The movie tells the story of two seniors who live up their last night before graduation. They’ve spent their years in school focused on getting into the perfect college, doing all the perfect things, and missing out on the things that are synonymous with high school. Namely parties. Youth definitely seems wasted on Molly (Beanie Feldstein) and Amy (Kaitlyn Dever).

Described at the “female Superbad”, which ironically starred Feldstein’s brother, Jonah Hill, Booksmart is so much more than that. It’s a movie about two girls who are finding themselves – the right and the wrong about themselves, the right and wrong in perceptions of others, and learning that life is about so much more than existing.

It’s about living.

Wilde and the screenwriters of Booksmart (Katie Silberman, Emily Halpern, Sarah Haskins and Susanna Fogel) aren’t aiming to reinvent the wheel of the genre. They instead are embracing it and tapping into the typical characters that we know, but also adding in characters that are typically missing from coming of age stories.

Booksmart doesn’t stop for a second with making you think about the way you perceive people. It does it in a fun, energetic way. But the best thing about Booksmart is the movie continuously feels as though it’s on the side of the characters.
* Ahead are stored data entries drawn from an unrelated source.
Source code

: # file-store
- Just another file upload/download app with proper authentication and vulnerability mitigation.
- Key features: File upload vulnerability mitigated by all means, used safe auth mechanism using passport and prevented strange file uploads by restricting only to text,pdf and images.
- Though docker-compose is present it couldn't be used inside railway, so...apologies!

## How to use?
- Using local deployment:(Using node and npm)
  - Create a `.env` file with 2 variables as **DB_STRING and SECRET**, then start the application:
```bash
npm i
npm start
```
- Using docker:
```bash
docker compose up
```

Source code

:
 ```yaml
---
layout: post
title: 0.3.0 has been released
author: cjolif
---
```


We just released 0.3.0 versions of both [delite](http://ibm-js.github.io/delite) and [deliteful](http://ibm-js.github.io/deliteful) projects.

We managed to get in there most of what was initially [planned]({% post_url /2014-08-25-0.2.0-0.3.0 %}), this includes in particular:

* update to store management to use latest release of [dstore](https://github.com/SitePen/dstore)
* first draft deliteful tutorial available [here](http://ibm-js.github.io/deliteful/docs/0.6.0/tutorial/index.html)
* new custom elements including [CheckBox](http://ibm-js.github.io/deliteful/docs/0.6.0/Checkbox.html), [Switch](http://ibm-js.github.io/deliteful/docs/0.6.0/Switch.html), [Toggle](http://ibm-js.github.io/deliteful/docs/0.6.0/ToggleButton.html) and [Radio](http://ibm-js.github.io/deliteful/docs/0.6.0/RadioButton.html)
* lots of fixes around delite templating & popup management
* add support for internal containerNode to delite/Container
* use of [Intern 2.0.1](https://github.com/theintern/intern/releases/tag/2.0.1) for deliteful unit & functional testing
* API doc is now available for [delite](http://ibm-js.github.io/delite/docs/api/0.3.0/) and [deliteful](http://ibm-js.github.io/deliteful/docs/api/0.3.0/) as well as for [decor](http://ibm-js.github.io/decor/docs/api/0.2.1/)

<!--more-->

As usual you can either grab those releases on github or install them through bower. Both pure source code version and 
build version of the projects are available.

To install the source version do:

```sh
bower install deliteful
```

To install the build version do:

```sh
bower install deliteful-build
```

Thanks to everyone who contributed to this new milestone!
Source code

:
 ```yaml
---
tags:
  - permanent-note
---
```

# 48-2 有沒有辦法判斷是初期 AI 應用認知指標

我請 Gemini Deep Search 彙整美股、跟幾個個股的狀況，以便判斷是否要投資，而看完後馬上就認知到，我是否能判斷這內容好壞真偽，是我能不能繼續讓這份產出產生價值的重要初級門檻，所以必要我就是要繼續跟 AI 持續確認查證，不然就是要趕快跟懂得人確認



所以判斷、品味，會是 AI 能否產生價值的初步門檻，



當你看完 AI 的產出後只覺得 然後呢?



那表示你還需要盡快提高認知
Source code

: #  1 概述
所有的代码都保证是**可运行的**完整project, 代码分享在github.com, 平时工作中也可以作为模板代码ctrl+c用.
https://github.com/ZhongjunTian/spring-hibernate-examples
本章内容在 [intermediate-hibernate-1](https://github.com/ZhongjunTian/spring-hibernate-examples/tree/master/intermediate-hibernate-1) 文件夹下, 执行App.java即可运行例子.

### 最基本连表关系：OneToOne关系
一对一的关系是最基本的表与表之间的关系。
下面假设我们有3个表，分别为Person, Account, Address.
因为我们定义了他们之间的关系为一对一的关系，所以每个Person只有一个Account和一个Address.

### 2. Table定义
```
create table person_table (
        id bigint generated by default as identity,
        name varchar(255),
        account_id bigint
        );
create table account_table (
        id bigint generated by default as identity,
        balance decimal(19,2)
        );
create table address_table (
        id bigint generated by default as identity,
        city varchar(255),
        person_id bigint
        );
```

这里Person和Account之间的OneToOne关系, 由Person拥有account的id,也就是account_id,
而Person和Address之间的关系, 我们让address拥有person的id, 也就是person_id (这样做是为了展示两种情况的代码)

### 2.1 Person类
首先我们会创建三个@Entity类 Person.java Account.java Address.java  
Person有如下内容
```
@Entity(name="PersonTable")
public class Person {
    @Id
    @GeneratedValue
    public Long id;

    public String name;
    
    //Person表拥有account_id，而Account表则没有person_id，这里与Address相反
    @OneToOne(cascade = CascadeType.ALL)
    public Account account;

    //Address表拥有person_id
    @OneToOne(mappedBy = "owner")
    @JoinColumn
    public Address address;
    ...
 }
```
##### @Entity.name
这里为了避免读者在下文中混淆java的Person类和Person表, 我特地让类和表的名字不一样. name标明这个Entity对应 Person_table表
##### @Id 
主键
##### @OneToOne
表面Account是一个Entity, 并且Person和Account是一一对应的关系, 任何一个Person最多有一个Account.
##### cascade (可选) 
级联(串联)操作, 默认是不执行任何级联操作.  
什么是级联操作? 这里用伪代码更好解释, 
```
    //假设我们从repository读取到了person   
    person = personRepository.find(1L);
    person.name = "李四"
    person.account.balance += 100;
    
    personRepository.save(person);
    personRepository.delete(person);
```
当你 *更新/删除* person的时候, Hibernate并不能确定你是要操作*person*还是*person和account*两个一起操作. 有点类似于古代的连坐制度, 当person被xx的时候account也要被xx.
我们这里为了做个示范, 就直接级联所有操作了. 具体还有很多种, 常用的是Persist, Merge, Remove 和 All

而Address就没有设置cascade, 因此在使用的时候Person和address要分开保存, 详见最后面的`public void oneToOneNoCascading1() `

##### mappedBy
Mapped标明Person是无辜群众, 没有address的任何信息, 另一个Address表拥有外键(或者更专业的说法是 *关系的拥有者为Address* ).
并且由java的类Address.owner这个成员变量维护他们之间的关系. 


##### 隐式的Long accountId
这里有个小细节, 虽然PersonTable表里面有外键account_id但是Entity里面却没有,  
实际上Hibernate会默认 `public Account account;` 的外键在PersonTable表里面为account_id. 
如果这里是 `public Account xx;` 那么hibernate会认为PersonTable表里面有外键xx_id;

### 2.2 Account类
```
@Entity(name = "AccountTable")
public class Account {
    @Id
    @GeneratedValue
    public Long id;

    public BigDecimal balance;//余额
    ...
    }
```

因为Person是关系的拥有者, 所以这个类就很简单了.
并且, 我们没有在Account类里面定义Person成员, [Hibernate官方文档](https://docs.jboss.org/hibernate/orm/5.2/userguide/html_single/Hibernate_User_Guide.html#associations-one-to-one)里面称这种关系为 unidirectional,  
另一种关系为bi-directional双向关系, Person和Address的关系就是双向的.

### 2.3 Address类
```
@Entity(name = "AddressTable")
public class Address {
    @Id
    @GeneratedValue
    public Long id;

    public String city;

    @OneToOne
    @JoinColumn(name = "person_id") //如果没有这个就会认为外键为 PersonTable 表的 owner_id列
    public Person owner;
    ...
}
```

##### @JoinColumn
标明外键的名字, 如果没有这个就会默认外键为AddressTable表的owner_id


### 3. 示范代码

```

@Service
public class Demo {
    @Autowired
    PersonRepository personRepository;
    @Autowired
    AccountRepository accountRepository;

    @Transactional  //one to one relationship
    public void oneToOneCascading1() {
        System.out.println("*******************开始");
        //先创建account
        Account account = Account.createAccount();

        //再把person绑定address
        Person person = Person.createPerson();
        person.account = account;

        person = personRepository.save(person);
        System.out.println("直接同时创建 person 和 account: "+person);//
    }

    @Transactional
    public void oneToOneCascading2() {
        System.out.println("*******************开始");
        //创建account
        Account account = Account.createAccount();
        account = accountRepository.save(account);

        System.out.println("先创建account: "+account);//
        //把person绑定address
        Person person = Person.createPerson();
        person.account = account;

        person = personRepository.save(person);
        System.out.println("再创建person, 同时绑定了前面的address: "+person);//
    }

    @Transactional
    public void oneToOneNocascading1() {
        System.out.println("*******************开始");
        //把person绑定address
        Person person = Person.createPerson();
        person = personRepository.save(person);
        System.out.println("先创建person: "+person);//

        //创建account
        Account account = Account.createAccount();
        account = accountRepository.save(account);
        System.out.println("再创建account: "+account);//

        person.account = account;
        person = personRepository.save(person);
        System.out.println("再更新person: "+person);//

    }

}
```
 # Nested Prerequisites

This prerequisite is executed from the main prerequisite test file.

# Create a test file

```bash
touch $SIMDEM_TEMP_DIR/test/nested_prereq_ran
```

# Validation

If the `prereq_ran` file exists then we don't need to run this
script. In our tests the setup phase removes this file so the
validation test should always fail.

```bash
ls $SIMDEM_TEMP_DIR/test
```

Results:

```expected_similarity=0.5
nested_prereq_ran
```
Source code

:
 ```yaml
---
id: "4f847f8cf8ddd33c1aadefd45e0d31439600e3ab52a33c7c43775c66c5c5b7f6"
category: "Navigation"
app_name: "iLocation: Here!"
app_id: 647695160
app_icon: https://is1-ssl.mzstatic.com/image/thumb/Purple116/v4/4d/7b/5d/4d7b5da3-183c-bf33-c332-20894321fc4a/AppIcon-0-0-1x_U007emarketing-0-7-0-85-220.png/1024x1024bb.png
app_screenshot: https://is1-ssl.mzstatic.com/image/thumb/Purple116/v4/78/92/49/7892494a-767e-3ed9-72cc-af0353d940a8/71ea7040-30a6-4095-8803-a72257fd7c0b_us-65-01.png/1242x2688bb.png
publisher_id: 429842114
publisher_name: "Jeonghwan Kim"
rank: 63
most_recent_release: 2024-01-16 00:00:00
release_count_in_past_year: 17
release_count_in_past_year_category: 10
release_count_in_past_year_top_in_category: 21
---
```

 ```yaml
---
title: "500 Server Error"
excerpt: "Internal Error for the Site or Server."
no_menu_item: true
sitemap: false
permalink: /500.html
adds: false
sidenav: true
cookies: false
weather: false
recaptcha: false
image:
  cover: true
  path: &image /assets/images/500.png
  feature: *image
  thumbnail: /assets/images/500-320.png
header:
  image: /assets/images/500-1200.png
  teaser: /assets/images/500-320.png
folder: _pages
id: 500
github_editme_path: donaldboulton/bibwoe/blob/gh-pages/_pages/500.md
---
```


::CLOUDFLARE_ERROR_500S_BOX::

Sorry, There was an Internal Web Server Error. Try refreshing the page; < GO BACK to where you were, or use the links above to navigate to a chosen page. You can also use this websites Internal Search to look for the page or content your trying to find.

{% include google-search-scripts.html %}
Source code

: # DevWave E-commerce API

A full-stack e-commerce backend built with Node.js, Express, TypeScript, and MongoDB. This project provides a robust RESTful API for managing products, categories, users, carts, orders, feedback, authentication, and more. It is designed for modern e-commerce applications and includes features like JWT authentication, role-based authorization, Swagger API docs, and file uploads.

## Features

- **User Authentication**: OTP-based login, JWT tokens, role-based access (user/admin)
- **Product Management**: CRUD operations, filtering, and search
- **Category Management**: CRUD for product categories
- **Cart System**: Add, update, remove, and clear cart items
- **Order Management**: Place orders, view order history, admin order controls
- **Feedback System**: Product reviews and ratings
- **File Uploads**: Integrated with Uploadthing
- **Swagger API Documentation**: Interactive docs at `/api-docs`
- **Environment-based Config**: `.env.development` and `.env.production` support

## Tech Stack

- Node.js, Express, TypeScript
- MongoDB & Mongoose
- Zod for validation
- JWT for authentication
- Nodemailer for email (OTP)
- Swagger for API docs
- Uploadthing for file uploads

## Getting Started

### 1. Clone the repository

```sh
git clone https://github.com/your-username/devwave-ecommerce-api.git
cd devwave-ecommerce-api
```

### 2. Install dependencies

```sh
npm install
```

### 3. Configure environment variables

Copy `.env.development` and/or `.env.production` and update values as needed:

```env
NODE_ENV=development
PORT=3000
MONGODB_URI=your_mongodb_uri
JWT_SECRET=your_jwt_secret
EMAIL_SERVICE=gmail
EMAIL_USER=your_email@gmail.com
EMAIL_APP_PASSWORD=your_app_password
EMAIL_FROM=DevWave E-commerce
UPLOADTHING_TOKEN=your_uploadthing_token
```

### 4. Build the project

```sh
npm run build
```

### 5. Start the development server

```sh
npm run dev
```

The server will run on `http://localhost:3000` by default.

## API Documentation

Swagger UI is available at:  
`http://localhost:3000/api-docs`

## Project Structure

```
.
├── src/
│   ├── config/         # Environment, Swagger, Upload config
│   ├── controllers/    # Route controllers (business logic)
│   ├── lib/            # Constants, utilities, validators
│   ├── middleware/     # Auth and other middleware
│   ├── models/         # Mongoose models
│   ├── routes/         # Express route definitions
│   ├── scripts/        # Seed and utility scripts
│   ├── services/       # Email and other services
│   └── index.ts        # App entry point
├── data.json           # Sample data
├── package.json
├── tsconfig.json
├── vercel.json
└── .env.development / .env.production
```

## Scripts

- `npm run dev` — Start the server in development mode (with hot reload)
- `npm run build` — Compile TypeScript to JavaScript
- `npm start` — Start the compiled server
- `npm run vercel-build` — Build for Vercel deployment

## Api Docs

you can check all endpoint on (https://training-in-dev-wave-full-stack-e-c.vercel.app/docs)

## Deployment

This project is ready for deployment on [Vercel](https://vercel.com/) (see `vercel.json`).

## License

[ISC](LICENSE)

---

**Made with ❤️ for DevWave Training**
The movie genuinely wants them to succeed, even in the darkest of their moments.

Feldstein and Devers keep you captivated at every moment, rooting for their friendship and for each of them to get everything that they want. But the person that really steals every scene that she is in is Billie Lourd.

If you see one film this weekend, it should definitely be Booksmart. It’s not made me wish that I could return to high school, but it’s definitely made me think about the joys of life and friendship. It’s just that smart.